Abstract digital artwork featuring smooth, overlapping curved shapes in shades of green and blue on a black background.

Kafka message size best practice

Table of contents

Factor House
May 10th, 2026
xx min read

Every Kafka cluster operates under a set of message-size constraints, and getting them wrong costs you in ways that are not always immediately obvious: silent replication stalls, infinite producer retry loops, page-cache eviction cascades, and hard architectural ceilings imposed by cloud providers. This guide covers the sizing targets that production operators at scale converge on, how the configuration chain works, and what to do when your use case genuinely requires large messages.

Best practice for Kafka message size

The production consensus, backed by what LinkedIn, Cloudflare, Netflix, and Uber have published about their own clusters, is to keep individual messages well under 1 MB. The Apache Kafka broker default of message.max.bytes = 1,048,588 bytes (1 MiB plus 12 bytes of overhead, aligned under KAFKA-4203 with the Java producer's max.request.size = 1,048,576) is the design point Kafka is optimised for.
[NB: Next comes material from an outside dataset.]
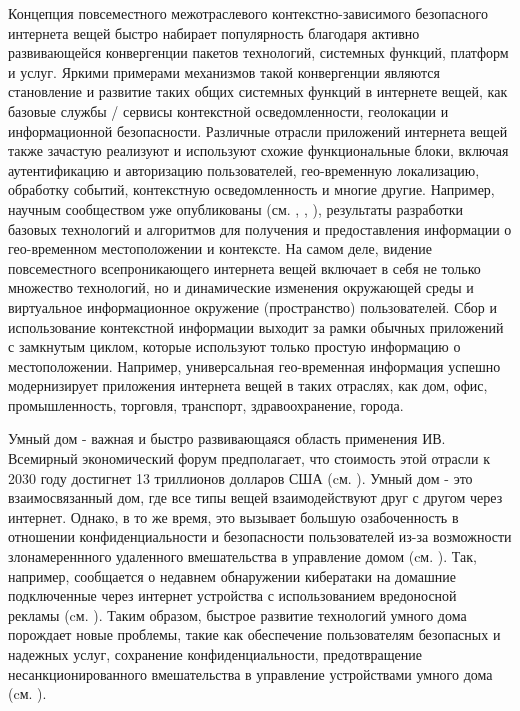 Концепция повсеместного межотраслевого контекстно-зависимого безопасного интернета вещей быстро набирает популярность благодаря активно развивающейся конвергенции пакетов технологий, системных функций, платформ и услуг. Яркими примерами механизмов такой конвергенции являются становление и развитие таких общих системных функций в интернете вещей, как базовые службы / сервисы контекстной осведомленности, геолокации и информационной безопасности. Различные отрасли приложений интернета вещей также зачастую реализуют и используют схожие функциональные блоки, включая аутентификацию и авторизацию пользователей, гео-временную локализацию, обработку событий, контекстную осведомленность и многие другие. Например, научным сообществом уже опубликованы (см. , , ), результаты разработки базовых технологий и алгоритмов для получения и предоставления информации о гео-временном местоположении и контексте. На самом деле, видение повсеместного всепроникающего интернета вещей включает в себя не только множество технологий, но и динамические изменения окружающей среды и виртуальное информационное окружение (пространство) пользователей. Сбор и использование контекстной информации выходит за рамки обычных приложений с замкнутым циклом, которые используют только простую информацию о местоположении. Например, универсальная гео-временная информация успешно модернизирует приложения интернета вещей в таких отраслях, как дом, офис, промышленность, торговля, транспорт, здравоохранение, города.

Умный дом -  важная и быстро развивающаяся область применения ИВ. Всемирный экономический форум предполагает, что стоимость этой отрасли к 2030 году достигнет 13 триллионов долларов США (cм. ). Умный дом - это взаимосвязанный дом, где все типы вещей взаимодействуют друг с другом через интернет. Однако, в то же время, это вызывает большую озабоченность в отношении конфиденциальности и безопасности пользователей из-за возможности злонамереннного удаленного вмешательства в управление домом (cм. ). Так, например, сообщается о недавнем обнаружении кибератаки на домашние подключенные через интернет устройства с использованием вредоносной рекламы  (cм. ). Таким образом, быстрое развитие технологий умного дома порождает новые проблемы, такие как обеспечение пользователям безопасных и надежных услуг, сохранение конфиденциальности, предотвращение несанкционированного вмешательства в управление устройствами умного дома (cм. ).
It is not a ceiling to design towards.

LinkedIn, which runs more than 100 clusters, 4,000 brokers, and 7 trillion messages per day, states this policy explicitly in their engineering blog: messages are capped at 1 MB, and anything that exceeds that is handled outside the standard message path using client-side fragmentation.

The practical sweet spot for most production workloads is significantly smaller. Public Kafka benchmarks from Aiven, Google Cloud, and LinkedIn typically use 100 bytes to 10 KB as representative message sizes. Confluent's canonical performance benchmark uses 1 KB messages. These numbers are not arbitrary: LinkedIn's 2014 benchmark noted that at 100-byte messages you saturate the network, making small records the harder case for a messaging system to optimise.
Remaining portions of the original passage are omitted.